Mobile device security

Cybercriminals are increasingly targeting mobile devices and apps. Within the next 3 years, 90 percent of IT organizations may support corporate applications on personal mobile devices. Of course, you need to control which devices can access your network. You will also need to configure their connections to keep network traffic private.

Network Segmentation

Software-defined segmentation puts network traffic into different classifications and makes enforcing security policies easier. Ideally, the classifications are based on endpoint identity, not mere IP addresses. You can assign access rights based on role, location, and more so that the right level of access is given to the right people and suspicious devices are contained and remediated.

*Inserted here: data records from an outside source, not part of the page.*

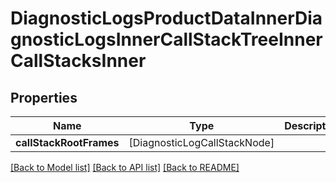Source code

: # DiagnosticLogsProductDataInnerDiagnosticLogsInnerCallStackTreeInnerCallStacksInner

## Properties
Name | Type | Description | Notes
------------ | ------------- | ------------- | -------------
**callStackRootFrames** | [DiagnosticLogCallStackNode] |  | [optional] 

[[Back to Model list]](../README.md#documentation-for-models) [[Back to API list]](../README.md#documentation-for-api-endpoints) [[Back to README]](../README.md)


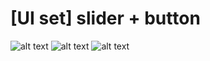 # [UI set] slider + button
![alt text](https://img.shields.io/badge/-HTML5-blue?style=flat-square&logo=HTML5&logoColor=white)
![alt text](https://img.shields.io/badge/-CSS3-lightgrey?style=flat-square&logo=CSS3&logoColor=white)
![alt text](https://img.shields.io/badge/-javascript-blue?style=flat-square&logo=javascript&logoColor=white)

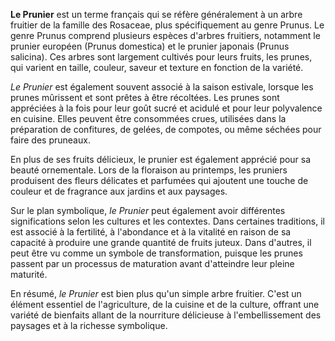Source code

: **Le Prunier** est un terme français qui se réfère généralement à un arbre fruitier de la famille des Rosaceae, plus spécifiquement au genre Prunus. Le genre Prunus comprend plusieurs espèces d'arbres fruitiers, notamment le prunier européen (Prunus domestica) et le prunier japonais (Prunus salicina). Ces arbres sont largement cultivés pour leurs fruits, les prunes, qui varient en taille, couleur, saveur et texture en fonction de la variété.

*Le Prunier* est également souvent associé à la saison estivale, lorsque les prunes mûrissent et sont prêtes à être récoltées. Les prunes sont appréciées à la fois pour leur goût sucré et acidulé et pour leur polyvalence en cuisine. Elles peuvent être consommées crues, utilisées dans la préparation de confitures, de gelées, de compotes, ou même séchées pour faire des pruneaux.

En plus de ses fruits délicieux, le prunier est également apprécié pour sa beauté ornementale. Lors de la floraison au printemps, les pruniers produisent des fleurs délicates et parfumées qui ajoutent une touche de couleur et de fragrance aux jardins et aux paysages.

Sur le plan symbolique, *le Prunier* peut également avoir différentes significations selon les cultures et les contextes. Dans certaines traditions, il est associé à la fertilité, à l'abondance et à la vitalité en raison de sa capacité à produire une grande quantité de fruits juteux. Dans d'autres, il peut être vu comme un symbole de transformation, puisque les prunes passent par un processus de maturation avant d'atteindre leur pleine maturité.

En résumé, *le Prunier* est bien plus qu'un simple arbre fruitier. C'est un élément essentiel de l'agriculture, de la cuisine et de la culture, offrant une variété de bienfaits allant de la nourriture délicieuse à l'embellissement des paysages et à la richesse symbolique.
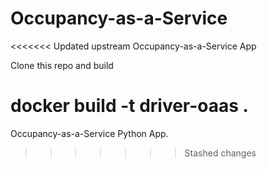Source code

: # Occupancy-as-a-Service
<<<<<<< Updated upstream
Occupancy-as-a-Service App 

Clone this repo and build 

docker build -t  driver-oaas .
=======
Occupancy-as-a-Service Python App.
>>>>>>> Stashed changes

Security information and event management

SIEM products pull together the information that your security staff needs to identify and respond to threats. These products come in various forms, including physical and virtual appliances and server software.

VPN

A virtual private network encrypts the connection from an endpoint to a network, often over the Internet. Typically, a remote-access VPN uses IPsec or Secure Sockets Layer to authenticate the communication between device and network.

Web security

A web security solution will control your staff’s web use, block web-based threats, and deny access to malicious websites. It will protect your web gateway on site or in the cloud. "Web security" also refers to the steps you take to protect your own website.

Wireless security

Wireless networks are not as secure as wired ones. Without stringent security measures, installing a wireless LAN can be like putting Ethernet ports everywhere, including the parking lot. To prevent an exploit from taking hold, you need products specifically designed to protect a wireless network.